* DATA TO PROCESS:
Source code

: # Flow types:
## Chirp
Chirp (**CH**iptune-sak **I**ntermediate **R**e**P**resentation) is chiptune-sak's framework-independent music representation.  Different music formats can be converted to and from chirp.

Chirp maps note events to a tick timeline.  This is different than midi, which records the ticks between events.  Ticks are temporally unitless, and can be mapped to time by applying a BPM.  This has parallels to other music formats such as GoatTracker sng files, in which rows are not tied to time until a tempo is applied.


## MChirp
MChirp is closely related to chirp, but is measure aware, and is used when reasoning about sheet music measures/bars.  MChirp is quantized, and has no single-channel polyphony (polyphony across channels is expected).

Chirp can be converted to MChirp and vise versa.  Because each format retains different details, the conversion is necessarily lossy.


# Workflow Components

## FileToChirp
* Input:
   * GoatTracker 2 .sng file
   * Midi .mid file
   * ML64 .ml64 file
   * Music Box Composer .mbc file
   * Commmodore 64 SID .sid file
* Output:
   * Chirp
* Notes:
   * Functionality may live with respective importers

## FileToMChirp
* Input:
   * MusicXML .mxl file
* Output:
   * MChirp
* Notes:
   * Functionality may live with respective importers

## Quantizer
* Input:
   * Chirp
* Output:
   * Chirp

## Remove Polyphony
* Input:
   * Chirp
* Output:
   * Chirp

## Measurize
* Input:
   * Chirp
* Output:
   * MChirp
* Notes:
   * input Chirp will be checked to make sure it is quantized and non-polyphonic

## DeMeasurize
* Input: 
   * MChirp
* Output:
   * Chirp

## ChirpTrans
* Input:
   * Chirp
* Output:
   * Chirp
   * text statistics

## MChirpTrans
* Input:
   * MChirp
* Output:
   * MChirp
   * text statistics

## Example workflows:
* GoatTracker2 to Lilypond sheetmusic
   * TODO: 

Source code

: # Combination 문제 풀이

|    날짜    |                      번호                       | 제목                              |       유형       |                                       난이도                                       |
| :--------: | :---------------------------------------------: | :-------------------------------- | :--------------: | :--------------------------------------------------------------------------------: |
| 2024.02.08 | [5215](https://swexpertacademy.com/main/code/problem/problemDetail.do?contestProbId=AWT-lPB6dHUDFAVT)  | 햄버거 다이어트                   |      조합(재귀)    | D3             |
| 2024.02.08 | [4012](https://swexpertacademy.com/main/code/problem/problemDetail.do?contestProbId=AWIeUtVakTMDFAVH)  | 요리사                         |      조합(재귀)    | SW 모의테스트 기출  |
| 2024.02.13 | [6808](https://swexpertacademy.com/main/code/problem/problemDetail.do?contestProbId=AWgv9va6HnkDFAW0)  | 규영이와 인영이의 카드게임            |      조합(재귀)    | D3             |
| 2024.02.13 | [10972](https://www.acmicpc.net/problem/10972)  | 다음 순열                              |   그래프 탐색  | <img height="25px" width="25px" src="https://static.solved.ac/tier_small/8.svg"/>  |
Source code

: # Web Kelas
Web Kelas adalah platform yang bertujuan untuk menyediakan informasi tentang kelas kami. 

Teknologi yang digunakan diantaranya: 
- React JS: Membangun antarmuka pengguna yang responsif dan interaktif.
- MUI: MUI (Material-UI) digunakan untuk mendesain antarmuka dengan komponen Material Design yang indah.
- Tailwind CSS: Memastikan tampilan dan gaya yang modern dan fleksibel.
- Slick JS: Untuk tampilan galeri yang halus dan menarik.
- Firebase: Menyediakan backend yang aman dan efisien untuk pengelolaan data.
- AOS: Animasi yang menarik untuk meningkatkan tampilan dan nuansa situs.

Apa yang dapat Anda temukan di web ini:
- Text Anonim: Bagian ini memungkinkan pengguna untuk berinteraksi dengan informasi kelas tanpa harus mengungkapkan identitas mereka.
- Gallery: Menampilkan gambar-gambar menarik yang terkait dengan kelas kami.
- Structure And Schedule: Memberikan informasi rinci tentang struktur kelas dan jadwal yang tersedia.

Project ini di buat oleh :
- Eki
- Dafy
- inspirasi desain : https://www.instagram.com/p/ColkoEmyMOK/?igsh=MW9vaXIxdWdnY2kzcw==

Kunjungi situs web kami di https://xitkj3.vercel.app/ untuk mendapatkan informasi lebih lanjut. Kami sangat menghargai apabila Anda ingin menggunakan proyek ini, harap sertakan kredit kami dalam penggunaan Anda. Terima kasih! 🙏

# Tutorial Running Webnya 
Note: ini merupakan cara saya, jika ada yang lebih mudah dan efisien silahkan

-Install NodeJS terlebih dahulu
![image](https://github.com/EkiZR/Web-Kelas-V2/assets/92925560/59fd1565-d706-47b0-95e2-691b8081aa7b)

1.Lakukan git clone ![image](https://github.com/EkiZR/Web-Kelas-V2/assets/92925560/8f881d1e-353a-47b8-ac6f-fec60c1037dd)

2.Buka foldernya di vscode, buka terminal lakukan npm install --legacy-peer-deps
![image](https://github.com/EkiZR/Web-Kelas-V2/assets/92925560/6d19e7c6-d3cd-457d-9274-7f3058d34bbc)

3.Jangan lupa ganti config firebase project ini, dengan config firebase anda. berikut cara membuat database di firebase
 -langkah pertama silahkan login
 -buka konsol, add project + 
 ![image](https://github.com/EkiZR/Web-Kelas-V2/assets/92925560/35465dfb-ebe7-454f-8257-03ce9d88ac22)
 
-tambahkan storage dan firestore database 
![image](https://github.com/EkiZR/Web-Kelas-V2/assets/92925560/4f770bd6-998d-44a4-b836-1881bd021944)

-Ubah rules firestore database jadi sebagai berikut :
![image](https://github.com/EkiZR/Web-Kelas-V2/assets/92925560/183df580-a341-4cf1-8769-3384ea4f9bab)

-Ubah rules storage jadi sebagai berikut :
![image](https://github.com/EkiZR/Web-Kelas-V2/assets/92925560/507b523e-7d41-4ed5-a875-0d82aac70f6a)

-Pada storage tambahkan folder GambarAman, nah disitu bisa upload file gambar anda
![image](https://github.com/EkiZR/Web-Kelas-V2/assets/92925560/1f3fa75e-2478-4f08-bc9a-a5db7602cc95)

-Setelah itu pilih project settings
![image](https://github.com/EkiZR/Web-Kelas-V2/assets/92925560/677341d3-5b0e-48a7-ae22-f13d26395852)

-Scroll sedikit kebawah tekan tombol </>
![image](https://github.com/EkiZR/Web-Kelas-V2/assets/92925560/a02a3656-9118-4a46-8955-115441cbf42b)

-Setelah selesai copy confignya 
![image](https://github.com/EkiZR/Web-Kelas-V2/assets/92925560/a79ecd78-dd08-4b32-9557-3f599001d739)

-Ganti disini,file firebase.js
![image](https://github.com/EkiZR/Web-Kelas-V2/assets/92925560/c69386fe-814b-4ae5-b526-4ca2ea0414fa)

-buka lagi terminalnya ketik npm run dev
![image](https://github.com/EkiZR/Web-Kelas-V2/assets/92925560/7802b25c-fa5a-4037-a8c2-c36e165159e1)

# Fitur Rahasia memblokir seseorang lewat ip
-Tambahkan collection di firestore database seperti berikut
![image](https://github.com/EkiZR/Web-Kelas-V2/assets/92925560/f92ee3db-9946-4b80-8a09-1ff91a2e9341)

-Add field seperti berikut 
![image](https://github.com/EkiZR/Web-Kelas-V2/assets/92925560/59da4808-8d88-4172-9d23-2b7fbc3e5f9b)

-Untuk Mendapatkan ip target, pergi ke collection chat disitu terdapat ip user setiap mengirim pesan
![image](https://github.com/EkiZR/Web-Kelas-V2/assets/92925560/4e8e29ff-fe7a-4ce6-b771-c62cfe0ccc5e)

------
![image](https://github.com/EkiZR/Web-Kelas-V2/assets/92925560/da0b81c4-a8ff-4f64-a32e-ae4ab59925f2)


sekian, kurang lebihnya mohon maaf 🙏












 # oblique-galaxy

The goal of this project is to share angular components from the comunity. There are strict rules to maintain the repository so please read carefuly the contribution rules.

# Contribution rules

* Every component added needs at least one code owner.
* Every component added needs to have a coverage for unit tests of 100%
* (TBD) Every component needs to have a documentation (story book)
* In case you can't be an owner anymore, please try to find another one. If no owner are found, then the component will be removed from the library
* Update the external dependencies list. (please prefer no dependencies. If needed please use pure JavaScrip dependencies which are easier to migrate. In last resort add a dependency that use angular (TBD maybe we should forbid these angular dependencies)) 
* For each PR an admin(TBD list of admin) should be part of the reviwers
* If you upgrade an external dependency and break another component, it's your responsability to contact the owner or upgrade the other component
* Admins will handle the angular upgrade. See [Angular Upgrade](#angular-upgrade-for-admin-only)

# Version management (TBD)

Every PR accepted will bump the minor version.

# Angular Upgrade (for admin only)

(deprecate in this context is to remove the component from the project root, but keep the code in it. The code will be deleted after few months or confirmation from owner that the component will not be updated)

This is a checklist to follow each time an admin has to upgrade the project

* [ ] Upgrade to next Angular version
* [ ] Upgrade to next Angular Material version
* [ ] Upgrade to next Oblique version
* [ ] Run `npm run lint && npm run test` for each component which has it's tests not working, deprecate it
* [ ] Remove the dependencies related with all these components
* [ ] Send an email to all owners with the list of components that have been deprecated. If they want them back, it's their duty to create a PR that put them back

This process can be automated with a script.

* ACTION ITEM: In the data above, find each line that has the word "sebagai" and copy it out.

* WRITTEN SOLUTION:
-Ubah rules firestore database jadi sebagai berikut :
-Ubah rules storage jadi sebagai berikut :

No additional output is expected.